Quick Take
- Narration: Sean Runnette’s even, composed delivery suits the book’s thoughtful popular nonfiction register throughout.
- Themes: secular-religious marriage, negotiating worldview differences, raising children across belief systems
- Mood: Reassuring and measured, grounded in both personal experience and sociological research
- Verdict: The most substantive audiobook treatment of secular-religious partnerships available, genuinely useful for couples navigating this specific terrain.
I found In Faith and in Doubt at a moment when I had been thinking about exactly the question it addresses. A close friend had recently started dating someone whose faith commitments were very different from her own, and she was asking the kinds of questions that books on interfaith marriage usually do not answer well. Most existing literature addresses two religious traditions meeting across a shared metaphysical framework. Dale McGowan’s book addresses something different: what happens when one partner has no belief at all.
McGowan is a secular humanist who has been married to a believing Christian for over twenty years and has three children. He writes from inside the experience rather than from the outside looking in, which gives the book a texture that purely sociological treatments of the subject cannot replicate. He also draws on survey data and real couples’ stories throughout, so the personal is consistently situated within a broader pattern rather than presented as exceptional or prescriptive.
Our Take on In Faith and in Doubt
The book’s organizing argument is encouraging without being falsely reassuring: secular-religious marriages do not fail at higher rates than same-faith marriages, and the factors that make them succeed or fail are the same factors that determine the success or failure of any marriage. Communication, mutual respect, negotiation of genuinely held values. McGowan unpacks those factors with considerable nuance. The negotiation tips are practical rather than theoretical, the extended family chapters address real pressure points that most couples in this situation will recognize immediately, and the sections on raising children in households with divided worldviews are among the most useful discussions of that specific challenge available in audio format.
Why Listen to In Faith and in Doubt
Sean Runnette’s narration is clear and composed throughout. The material is neither emotionally heated nor dry, sitting somewhere in the territory of thoughtful popular nonfiction, and Runnette handles that register with appropriate evenness. At just over nine hours, the book does not overstay its welcome. McGowan’s writing is readable and occasionally warm without becoming sentimental. One reviewer describes the overall effect as reassuring, and that captures what the book is trying to do. It is not making an argument for or against religious belief. It is making an argument for the possibility of durable, loving partnerships between people who see the world differently and are willing to do the work that requires.
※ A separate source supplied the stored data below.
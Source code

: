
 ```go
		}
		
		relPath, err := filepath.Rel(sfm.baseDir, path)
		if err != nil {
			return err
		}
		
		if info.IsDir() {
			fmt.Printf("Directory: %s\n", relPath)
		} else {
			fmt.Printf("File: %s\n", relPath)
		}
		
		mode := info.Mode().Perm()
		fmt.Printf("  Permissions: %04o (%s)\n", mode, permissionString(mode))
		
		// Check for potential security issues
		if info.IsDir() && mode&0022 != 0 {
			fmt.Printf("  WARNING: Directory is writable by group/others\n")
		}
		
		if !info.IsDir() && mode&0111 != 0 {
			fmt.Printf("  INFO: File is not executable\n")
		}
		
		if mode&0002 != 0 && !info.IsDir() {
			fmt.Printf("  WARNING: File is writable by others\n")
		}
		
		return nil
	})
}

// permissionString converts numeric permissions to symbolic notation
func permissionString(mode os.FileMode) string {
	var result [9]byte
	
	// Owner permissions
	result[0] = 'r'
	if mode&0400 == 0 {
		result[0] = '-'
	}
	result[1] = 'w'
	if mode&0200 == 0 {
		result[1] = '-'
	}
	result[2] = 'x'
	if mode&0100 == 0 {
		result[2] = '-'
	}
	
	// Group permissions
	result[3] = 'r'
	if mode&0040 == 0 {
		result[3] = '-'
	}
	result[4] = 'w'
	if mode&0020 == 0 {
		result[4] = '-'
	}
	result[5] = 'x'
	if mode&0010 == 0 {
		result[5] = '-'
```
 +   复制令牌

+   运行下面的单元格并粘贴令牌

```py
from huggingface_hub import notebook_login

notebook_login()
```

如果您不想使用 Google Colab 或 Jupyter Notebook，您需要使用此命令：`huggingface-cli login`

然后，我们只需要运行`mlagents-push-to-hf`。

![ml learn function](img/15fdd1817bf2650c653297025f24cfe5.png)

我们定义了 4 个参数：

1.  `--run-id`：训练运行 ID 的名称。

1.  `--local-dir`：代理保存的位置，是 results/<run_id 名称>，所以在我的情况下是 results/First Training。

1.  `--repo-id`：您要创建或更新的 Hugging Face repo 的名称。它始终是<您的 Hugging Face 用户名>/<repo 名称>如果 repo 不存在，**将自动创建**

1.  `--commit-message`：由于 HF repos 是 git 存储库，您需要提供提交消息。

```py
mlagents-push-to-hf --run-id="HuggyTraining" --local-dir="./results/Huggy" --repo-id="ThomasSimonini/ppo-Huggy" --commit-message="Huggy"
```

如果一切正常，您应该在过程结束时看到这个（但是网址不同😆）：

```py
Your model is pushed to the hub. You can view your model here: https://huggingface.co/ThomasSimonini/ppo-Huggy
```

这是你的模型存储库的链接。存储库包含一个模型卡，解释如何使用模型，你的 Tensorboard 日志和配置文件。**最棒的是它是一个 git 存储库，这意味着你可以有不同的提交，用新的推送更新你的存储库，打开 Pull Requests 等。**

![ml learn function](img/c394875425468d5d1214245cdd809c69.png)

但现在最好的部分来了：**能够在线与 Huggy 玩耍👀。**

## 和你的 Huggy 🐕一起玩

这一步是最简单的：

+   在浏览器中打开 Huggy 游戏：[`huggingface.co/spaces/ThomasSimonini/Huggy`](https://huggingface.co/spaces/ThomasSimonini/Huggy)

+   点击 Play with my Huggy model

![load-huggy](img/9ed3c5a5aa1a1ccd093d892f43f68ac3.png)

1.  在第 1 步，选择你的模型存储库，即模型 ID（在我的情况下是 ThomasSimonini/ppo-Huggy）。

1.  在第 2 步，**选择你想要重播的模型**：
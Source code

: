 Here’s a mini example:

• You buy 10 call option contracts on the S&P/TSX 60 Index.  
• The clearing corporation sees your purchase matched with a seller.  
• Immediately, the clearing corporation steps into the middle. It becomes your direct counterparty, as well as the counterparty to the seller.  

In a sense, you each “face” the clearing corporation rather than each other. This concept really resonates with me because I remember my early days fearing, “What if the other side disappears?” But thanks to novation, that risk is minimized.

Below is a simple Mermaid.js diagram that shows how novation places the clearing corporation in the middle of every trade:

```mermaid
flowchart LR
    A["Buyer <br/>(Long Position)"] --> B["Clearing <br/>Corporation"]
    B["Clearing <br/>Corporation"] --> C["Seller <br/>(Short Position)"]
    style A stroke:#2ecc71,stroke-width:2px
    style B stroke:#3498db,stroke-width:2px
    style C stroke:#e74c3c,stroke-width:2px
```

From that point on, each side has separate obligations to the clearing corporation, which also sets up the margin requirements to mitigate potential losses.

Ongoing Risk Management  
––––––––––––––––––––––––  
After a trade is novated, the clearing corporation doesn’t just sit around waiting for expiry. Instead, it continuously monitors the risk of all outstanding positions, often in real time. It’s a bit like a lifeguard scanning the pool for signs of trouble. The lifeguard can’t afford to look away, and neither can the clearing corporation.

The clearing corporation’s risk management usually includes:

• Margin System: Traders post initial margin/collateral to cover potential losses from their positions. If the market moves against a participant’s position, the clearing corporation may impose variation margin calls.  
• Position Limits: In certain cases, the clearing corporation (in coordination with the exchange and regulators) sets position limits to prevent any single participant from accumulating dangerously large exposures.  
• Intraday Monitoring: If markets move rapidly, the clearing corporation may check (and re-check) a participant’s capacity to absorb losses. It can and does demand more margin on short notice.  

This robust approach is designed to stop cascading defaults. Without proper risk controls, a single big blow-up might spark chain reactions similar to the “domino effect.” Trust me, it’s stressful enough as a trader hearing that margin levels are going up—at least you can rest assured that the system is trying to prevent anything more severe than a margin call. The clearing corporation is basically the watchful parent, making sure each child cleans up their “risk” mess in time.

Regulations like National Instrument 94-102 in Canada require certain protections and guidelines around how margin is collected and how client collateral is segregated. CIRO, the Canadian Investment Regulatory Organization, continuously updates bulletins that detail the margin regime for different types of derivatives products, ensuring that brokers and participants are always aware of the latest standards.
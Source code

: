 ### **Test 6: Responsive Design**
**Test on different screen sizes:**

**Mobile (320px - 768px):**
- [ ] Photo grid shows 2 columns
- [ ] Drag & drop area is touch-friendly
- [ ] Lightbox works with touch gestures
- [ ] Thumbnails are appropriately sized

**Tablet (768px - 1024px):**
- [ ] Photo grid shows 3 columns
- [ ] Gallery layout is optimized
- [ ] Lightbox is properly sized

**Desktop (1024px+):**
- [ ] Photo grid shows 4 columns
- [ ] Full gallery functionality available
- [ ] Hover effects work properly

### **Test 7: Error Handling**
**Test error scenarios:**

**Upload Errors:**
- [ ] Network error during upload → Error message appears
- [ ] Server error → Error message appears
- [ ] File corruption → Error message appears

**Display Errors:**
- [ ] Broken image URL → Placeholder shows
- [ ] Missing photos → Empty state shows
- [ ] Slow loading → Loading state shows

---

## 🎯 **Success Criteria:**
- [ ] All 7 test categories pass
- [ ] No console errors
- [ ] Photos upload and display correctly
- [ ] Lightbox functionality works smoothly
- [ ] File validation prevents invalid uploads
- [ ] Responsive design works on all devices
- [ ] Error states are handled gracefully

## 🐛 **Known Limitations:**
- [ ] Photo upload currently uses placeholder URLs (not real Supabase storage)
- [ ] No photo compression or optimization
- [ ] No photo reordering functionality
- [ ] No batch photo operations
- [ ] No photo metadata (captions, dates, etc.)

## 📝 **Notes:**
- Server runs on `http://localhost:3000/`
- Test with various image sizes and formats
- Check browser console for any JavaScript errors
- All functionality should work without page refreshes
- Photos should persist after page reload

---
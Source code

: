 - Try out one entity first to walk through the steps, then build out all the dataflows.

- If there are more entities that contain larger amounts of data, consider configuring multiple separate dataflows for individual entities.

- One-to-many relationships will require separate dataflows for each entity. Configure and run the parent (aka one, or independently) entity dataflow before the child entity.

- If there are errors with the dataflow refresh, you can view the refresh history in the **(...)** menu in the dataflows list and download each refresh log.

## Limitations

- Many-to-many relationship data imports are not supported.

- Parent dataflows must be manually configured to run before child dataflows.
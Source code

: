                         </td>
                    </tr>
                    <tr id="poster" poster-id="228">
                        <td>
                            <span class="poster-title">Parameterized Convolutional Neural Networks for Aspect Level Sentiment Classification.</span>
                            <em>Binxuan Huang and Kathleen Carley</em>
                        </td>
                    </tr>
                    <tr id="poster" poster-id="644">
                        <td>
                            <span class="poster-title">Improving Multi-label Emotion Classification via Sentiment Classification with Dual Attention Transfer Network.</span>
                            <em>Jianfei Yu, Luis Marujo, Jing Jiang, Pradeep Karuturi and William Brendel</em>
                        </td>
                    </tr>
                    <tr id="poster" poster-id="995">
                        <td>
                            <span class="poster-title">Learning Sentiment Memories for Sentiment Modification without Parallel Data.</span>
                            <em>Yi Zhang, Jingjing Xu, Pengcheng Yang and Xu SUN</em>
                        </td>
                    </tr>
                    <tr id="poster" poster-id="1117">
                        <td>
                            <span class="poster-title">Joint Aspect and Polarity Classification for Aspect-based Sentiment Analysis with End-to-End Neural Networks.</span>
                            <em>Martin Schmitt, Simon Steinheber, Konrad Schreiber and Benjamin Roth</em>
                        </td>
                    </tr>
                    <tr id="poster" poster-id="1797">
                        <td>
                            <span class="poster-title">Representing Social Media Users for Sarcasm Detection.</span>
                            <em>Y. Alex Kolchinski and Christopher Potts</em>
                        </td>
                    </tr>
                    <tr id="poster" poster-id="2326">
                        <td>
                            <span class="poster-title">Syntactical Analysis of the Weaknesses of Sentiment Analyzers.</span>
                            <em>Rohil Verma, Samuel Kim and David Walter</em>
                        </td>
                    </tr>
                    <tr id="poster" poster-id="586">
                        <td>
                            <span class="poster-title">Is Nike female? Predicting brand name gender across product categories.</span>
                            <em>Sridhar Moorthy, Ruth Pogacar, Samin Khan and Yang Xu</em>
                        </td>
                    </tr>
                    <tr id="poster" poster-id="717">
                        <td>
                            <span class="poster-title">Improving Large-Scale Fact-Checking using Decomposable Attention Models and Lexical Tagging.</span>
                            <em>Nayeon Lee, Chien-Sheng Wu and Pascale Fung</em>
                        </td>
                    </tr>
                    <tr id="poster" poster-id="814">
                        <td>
What to Watch For in In Faith and in Doubt
One reviewer notes a significant gap: the book focuses primarily on secular-religious marriages where the religious partner is liberal or moderate. The specific challenges of a relationship where one partner holds conservative or orthodox religious views are not addressed in depth. The review mentions disagreement about birth control as one example of a tension the book does not adequately cover. That is an honest limitation worth knowing before you begin. Additionally, the book was published in 2014, which means some of the cultural and legal landscape it describes has shifted considerably since publication, particularly around how religious identity intersects with political identity.
Who Should Listen to In Faith and in Doubt
Anyone in or considering a secular-religious partnership will find this directly useful. The book is also valuable for parents of adult children navigating these relationships, and for counselors or clergy working with mixed-belief couples. It is not a book for people looking for arguments against religious belief, or for people looking for religious justifications of mixed marriages. McGowan’s humanist perspective is present throughout without being polemical. Listeners who want a frank, data-grounded, warmly human account of how these relationships actually work will find everything they came for here.
McGowan’s chapters on what he calls meeting the believers and meeting the nonbelievers are particularly valuable because they resist the impulse to caricature either group. The survey data he draws on shows how few people actually match their stated religious identity with their beliefs about specific doctrines, which means the categories of believer and nonbeliever are considerably more fluid in practice than they appear on paper. That nuance is exactly what couples in these partnerships need, and it is what most of the available literature on the subject fails to provide.
Frequently Asked Questions
Does In Faith and in Doubt address marriages where one partner holds very conservative religious beliefs?
Not extensively. One reviewer notes this as a gap. The book focuses primarily on scenarios where the religious partner is moderate or liberal. Couples where orthodoxy is central to one partner’s faith may find the advice less applicable.
Is Dale McGowan’s secular humanist perspective a problem for religious readers of this book?
McGowan is transparent about his perspective without being polemical. Religious readers who are open to hearing a humanist’s account of a loving mixed marriage should find the book accessible. Those looking for a religiously framed treatment should seek other resources.
Does In Faith and in Doubt offer specific practical advice or is it mainly research and personal stories?
Both. The book includes concrete negotiation strategies, frameworks for discussing differences with extended family, and specific guidance on holidays, children’s religious education, and lifecycle events like baptism and circumcision.
How does the book address the question of raising children in a household with different religious beliefs?
McGowan devotes significant attention to this, including how to help children develop their own beliefs rather than adopting one parent’s view by default, and how to handle religious literacy, observance, and identity questions as children grow.